Joseph Smith's life included times of deprivation, suffering, abandonment, heartache, and loss. He also had, from time to time, the sort of power and adulation that most men would never dream to hope for. He was the mayor of Nauvoo, which was once a bigger city than Chicago. When he resided there, he lived in a mansion (at least by the standards of the time). He had tens of thousands of followers, and while some turned against him, many more remained loyal. He was "celestially married" to over thirty different women. As commander of the Nauvoo Legion, he was in charge of a bigger standing army than the rest of Illinois put together. He once ran for president. His name lives on nearly two centuries after his death.
Fame, money, power, wall-to-wall pussy. If that's deprivation, sign me up. You could argue that the bad outweighed the good, or that none of that proves that he was "just in it for the money." But you cannot say that Smith never benefited materially from the organization he founded. After all, how much of that would he have accomplished if he'd stuck to farming?
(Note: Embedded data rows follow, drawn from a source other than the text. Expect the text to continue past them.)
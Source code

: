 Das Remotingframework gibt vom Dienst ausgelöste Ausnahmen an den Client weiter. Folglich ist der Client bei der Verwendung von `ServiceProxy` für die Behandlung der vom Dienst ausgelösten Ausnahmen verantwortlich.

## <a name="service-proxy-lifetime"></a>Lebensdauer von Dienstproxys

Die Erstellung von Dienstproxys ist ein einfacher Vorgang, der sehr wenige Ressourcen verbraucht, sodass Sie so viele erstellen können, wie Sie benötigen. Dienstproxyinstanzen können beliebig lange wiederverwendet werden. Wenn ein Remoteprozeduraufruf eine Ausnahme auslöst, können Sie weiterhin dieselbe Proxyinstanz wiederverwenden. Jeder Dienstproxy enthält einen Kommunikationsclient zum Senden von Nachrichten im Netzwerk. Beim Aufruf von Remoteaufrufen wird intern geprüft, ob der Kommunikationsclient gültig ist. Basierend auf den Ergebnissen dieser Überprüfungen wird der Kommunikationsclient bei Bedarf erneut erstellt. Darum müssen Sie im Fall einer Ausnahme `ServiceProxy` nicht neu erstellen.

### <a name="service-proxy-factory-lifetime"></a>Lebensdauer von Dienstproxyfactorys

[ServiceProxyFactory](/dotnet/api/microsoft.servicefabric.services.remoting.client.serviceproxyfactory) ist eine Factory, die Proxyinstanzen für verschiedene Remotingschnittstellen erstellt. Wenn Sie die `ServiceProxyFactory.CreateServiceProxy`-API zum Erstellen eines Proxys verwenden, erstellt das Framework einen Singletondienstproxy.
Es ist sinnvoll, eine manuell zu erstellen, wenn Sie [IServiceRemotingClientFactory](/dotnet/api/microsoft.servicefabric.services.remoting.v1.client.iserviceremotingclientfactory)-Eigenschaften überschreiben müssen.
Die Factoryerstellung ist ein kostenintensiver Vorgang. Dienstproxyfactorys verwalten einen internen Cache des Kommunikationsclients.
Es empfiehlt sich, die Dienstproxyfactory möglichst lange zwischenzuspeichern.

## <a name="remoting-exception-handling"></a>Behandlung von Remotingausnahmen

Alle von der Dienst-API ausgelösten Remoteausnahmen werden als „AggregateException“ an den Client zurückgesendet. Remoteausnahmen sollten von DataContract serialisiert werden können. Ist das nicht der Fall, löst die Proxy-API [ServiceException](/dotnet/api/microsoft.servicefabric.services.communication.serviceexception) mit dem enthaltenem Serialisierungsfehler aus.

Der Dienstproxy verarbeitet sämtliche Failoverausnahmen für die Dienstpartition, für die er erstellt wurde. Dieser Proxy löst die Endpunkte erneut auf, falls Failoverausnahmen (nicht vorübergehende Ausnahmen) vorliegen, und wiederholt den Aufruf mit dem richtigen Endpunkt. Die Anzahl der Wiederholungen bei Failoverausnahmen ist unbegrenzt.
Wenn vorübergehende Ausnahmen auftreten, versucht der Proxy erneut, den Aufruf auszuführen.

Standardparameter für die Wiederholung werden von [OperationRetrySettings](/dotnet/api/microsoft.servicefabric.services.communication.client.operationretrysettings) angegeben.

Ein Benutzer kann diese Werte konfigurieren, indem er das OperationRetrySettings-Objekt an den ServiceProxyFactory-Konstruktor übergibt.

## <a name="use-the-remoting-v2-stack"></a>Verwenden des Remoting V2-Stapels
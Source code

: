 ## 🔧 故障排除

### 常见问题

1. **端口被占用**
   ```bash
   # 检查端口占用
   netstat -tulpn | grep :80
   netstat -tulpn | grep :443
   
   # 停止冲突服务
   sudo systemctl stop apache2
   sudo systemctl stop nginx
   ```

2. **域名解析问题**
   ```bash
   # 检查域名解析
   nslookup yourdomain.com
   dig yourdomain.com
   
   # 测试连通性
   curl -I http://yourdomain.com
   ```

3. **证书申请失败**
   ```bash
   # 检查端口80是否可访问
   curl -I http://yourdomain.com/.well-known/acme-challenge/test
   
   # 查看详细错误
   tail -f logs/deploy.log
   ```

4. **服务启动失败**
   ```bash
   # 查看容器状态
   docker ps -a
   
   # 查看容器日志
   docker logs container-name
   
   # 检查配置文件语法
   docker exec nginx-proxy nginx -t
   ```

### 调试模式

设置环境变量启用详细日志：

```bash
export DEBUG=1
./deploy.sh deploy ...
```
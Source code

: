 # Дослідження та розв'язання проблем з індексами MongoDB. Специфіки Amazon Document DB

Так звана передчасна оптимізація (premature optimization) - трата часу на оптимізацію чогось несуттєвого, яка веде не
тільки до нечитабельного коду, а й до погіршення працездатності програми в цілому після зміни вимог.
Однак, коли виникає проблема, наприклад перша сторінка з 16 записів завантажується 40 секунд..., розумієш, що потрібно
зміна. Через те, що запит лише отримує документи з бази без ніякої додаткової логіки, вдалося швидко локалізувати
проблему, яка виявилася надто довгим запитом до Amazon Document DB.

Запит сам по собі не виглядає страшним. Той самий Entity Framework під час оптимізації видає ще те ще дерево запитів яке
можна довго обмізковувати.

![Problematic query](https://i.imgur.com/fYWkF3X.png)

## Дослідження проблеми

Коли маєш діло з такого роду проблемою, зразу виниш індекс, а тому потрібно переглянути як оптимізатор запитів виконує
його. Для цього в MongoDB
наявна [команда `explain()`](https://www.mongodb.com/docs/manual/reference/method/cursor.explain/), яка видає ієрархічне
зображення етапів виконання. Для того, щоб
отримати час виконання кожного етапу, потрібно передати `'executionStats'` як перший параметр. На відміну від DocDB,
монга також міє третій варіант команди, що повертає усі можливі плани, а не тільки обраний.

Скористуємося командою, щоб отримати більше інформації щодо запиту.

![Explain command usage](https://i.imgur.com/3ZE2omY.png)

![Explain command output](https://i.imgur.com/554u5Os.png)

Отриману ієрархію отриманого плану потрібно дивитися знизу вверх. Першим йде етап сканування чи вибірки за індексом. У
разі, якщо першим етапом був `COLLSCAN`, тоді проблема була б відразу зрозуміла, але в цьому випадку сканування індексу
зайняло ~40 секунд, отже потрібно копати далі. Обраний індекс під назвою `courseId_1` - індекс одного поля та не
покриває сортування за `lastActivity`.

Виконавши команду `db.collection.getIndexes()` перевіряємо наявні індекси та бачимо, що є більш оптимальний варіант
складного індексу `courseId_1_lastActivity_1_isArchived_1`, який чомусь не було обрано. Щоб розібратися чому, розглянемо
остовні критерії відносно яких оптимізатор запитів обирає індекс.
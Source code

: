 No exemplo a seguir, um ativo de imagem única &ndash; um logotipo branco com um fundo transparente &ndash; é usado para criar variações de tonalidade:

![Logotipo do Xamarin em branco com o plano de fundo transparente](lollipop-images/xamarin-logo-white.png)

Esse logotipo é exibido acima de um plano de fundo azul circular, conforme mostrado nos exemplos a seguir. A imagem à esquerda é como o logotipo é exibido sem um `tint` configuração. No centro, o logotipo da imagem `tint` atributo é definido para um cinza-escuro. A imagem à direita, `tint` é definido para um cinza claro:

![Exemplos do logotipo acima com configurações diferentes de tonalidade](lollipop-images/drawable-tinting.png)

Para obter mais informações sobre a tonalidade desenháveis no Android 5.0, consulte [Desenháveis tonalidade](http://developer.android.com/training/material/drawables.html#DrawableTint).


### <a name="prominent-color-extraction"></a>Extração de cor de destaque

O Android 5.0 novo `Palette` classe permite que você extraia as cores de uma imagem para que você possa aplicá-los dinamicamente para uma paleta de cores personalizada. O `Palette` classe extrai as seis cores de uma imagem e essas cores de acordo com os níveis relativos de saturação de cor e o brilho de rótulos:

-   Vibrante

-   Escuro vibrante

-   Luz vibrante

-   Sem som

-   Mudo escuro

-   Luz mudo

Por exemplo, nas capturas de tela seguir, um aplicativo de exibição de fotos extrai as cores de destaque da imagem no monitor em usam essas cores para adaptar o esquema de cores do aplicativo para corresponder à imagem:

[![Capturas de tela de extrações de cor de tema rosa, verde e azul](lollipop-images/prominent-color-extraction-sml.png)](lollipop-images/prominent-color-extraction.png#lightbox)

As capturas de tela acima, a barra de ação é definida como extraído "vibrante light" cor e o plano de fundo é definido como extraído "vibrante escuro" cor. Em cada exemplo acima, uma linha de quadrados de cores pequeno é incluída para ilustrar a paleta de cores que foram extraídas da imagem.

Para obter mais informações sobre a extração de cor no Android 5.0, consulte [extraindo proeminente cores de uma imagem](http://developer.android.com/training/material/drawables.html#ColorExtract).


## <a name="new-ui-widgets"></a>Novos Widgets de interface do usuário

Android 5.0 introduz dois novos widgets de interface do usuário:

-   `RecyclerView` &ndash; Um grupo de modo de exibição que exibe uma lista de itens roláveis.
>>>> That makes no sense, because such a forgery would be impossible to accomplish.
>> Your counterargument doesn't work because it's begging the question. If Joseph Smith had complete freedom to make up any damn story he pleased, then Mrs. Harris's plot would be futile. He could simply create an entirely different story and ten be good to go.
Given how intelligently you've conducted yourself in the past, your level of confusion here is amazing. Of course, Joseph Smith didn't have "complete freedom to make up any damn story he pleased." He had to recreate what he'd done previously, with enough fidelity to convince everyone that he was translating from a physical record. A simple feat, if he really had the plates, but impossible if he didn't.
Now, if we presume that this act of translation (despite the supposed supernatural aid) was like a normal translation, then Smith wouldn't be able to recreate his previous work word-for-word. But there would at least be a sentence-to-sentence correlation, hitting all the same plot points, keeping all the actions of all the minor characters, and so on.
You could argue that even the minor changes would be enough to discredit it in the eyes of many. So what? The Church has been discredited by a lot of things in a lot of eyes, and the Church seems hardly the worse for it. So it seems unlikely to me that God would prohibit Smith from retranslating anything based on what folks might say. It certainly didn't keep Him from introducing polygamy, and we all know what people said about that.
So we get to Smith's actual claim: That Lucy Harris was going to alter the text of his first attempt in such a way that it would utterly discredit the Book of Mormon. I have but three questions:
1) What form would such a forgery have taken? In other words, what sort of textual changes would have accomplished the feat?
2) How would Lucy Harris have accomplished such a forgery? I doubt she was a Hoffmanesque forger, or a master of imitating her husband's handwriting. Plus it was written in pen, and Wikipedia says Wite-out wasn't invented until 1966.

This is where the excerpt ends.